[[ EXERCISE DATA open ]]

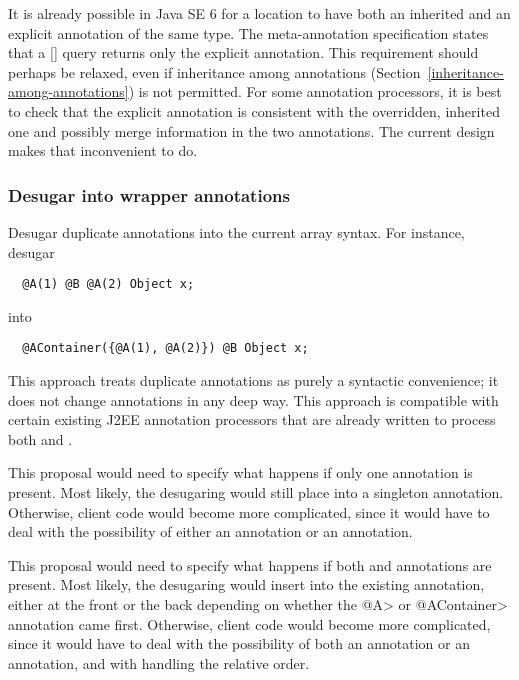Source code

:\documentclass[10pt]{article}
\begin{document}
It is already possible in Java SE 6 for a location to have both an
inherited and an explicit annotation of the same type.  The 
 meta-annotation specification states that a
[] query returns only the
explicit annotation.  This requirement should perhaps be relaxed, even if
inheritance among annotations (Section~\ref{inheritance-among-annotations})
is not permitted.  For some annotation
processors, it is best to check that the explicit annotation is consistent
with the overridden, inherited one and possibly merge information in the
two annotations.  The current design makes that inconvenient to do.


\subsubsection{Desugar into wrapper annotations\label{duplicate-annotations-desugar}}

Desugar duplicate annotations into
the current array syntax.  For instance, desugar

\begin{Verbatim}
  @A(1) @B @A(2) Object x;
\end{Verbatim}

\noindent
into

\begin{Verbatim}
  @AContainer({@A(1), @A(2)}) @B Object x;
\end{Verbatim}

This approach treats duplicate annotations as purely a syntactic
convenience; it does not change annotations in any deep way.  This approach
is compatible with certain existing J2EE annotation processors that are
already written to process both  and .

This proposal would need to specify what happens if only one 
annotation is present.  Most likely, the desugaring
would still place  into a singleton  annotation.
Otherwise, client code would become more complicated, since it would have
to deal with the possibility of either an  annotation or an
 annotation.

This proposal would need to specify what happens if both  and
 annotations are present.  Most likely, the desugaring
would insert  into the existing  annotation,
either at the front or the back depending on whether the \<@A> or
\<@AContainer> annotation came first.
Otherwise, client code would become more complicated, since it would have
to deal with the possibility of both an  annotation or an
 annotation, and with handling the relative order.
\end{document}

[[ EXERCISE DATA closed ]]
[[ EXERCISE DATA open ]]

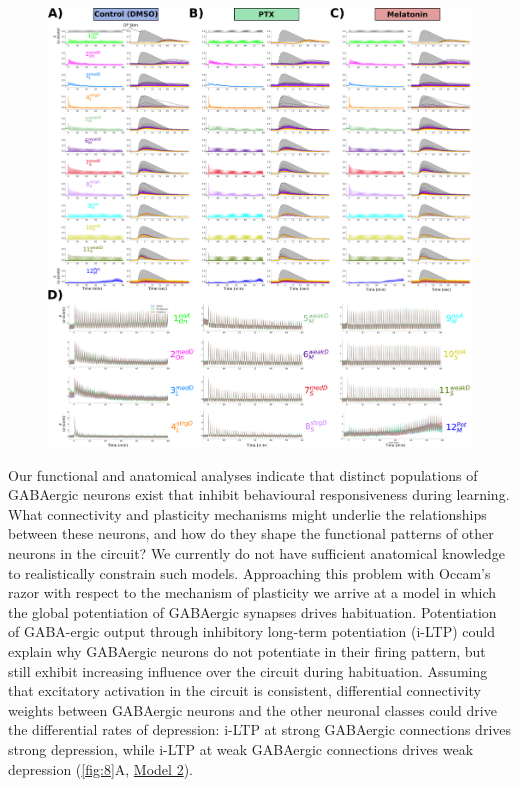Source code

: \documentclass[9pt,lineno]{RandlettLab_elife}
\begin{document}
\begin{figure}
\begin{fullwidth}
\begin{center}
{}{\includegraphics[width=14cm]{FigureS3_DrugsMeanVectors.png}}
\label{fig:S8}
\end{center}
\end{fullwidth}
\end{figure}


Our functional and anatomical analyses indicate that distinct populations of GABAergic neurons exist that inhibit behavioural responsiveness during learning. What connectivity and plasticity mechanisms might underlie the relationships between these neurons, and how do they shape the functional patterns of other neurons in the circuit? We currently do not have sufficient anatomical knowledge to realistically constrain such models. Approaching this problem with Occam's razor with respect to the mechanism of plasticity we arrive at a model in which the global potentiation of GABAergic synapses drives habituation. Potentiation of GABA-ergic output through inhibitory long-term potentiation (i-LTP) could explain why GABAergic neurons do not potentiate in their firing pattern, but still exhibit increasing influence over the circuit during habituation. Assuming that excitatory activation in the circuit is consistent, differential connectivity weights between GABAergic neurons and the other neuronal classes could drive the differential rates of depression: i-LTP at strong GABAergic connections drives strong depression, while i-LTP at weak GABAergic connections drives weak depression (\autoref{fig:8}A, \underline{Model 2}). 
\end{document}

[[ EXERCISE DATA closed ]]

**WHAT THIS TASK INVOLVES:** What is needed is a copy of every line above in which "into" appears.

**THE COMPLETED TASK:**
\subsubsection{Desugar into wrapper annotations\label{duplicate-annotations-desugar}}
Desugar duplicate annotations into
into
would still place  into a singleton  annotation.
would insert  into the existing  annotation,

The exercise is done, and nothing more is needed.